Herren bei starken Chemnitzern zu Gast

Nach dem erfolgreichen Start in die erste Bundesliga mit einem Sieg gegen Berlin sind die Floorballer der SSF Dragons Bonn nun erstmals auswärts in Chemnitz gefordert.

Die Floorfighters aus Chemnitz werden aller Voraussicht nach ein hartes Brett: Mit einem 10:5 gegen den Vorjahresdritten Wernigerode setzte der Club aus Ostdeutschland ein faustdickes Ausrufezeichen. Überraschend, denn die Chemnitzer hatten in der vergangenen Saison den letzten Tabellenplatz belegt. Den Abstieg umgingen die Floorfighters durch Siege in den Play-Downs.

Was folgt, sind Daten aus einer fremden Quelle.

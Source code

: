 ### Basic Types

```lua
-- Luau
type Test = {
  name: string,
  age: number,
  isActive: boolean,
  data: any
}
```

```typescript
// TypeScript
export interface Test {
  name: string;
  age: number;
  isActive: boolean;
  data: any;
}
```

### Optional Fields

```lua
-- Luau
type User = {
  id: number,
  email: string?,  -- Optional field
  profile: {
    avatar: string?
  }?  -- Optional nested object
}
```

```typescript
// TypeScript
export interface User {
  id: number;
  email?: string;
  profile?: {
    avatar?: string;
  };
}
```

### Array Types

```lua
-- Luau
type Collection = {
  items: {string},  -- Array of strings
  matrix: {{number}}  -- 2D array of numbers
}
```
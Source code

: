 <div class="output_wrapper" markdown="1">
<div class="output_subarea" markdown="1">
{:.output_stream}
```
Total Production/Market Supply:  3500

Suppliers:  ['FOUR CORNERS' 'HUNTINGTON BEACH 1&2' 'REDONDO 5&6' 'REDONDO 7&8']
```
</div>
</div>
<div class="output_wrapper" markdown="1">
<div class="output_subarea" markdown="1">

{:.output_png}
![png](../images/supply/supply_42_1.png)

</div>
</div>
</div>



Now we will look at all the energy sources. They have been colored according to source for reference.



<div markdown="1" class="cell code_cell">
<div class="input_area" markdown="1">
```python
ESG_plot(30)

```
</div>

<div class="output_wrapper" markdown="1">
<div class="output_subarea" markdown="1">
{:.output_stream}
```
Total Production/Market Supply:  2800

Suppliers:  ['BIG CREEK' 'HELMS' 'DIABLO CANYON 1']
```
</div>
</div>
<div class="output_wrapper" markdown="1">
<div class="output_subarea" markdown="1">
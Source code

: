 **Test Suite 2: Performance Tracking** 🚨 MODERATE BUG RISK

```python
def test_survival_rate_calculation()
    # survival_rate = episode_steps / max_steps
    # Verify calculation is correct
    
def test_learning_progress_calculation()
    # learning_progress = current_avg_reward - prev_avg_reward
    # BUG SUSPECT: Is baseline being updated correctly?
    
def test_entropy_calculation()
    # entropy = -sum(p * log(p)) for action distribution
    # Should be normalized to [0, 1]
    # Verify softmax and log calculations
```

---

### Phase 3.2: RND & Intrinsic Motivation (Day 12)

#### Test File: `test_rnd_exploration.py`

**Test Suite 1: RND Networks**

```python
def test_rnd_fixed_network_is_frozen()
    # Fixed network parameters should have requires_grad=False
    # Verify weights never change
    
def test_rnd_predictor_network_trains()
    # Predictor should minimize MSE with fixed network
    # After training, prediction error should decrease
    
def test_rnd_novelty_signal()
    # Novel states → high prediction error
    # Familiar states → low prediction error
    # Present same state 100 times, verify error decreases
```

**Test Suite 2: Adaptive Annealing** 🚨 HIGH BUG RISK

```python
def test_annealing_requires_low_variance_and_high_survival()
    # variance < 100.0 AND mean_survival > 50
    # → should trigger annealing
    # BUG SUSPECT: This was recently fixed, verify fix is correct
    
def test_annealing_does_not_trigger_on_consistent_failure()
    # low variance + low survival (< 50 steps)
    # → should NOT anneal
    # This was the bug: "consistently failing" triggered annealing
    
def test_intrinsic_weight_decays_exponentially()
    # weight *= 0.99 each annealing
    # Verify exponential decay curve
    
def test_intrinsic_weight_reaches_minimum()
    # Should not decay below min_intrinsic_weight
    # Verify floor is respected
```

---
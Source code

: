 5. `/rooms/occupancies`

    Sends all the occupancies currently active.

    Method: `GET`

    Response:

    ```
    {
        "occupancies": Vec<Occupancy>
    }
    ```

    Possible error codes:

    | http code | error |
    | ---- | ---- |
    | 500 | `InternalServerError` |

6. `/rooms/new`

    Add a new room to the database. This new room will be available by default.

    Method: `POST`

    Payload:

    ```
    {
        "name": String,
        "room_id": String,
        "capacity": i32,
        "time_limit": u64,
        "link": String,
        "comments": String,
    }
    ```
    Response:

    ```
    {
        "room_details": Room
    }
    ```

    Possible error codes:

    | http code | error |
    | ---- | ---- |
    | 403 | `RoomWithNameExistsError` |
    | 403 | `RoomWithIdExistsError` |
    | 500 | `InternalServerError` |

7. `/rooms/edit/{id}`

Nach dem Tiefpunkt sehen die Chemnitzer jetzt aber wieder einen Hoffnungsschimmer. Neuzugang Juhu Kivinen ist mit vier Toren und einer Vorlage nach dem ersten Spieltag Topscorer der Bundesliga. Der Finne scheint die neue Wunderwaffe der Floorfighters zu sein, ihn zu stoppen wird für die Dragons die wichtigste Aufgabe. Erschwert wird diese Herausforderung durch leichte Personalprobleme: So fehlen den Bonnern mit Johannes Weh und Till Braun gleich zwei der vier Stammverteidiger. „Unsere Chancen gegen Chemnitz sind sehr gering. Wenn wir das Glück ein bisschen auf unserer Seite haben und vielleicht ein wenig unterschätzt werden, könnte es vielleicht zu einer Überraschung kommen“, tippt SSF-Spielmacher Florian Weißkirchen.

Erschwerend kommt hinzu, dass die Chemnitzer Offensive nicht nur aus Juhu Kivinen besteht: Auch Kapitän Hannes Langenstraß überzeugte gegen Wernigerode mit zwei Toren und ebensovielen Vorlagen. „Chemnitz hat ein sehr junges Team mit viel Spielintelligenz. Sie haben durch die Zugänge eine qualitative Breite bekommen und gehören für mich nicht mehr zu den Play-Down-Kandidaten“, glaubt Weißkirchen.

Spätestens nach dem überzeugenden Sieg gegen das favorisierte Wernigerode ist für Bonn klar: Der Schlüssel zum Sieg ist die Defensivarbeit. Die funktionierte gegen Berlin schon gut, zudem wurde während der Woche noch einmal fleißig das Blocken trainiert.

Das Rezept für Tore könnte dann auch wieder heißen: Kontern. Zwar vergaben die Dragons am ersten Spieltag haufenweise Chancen, bewiesen aber trotzdem, dass sie offensiv mit der spielerisch starken ersten und der blitzschnellen zweiten Reihe gut aufgestellt sind.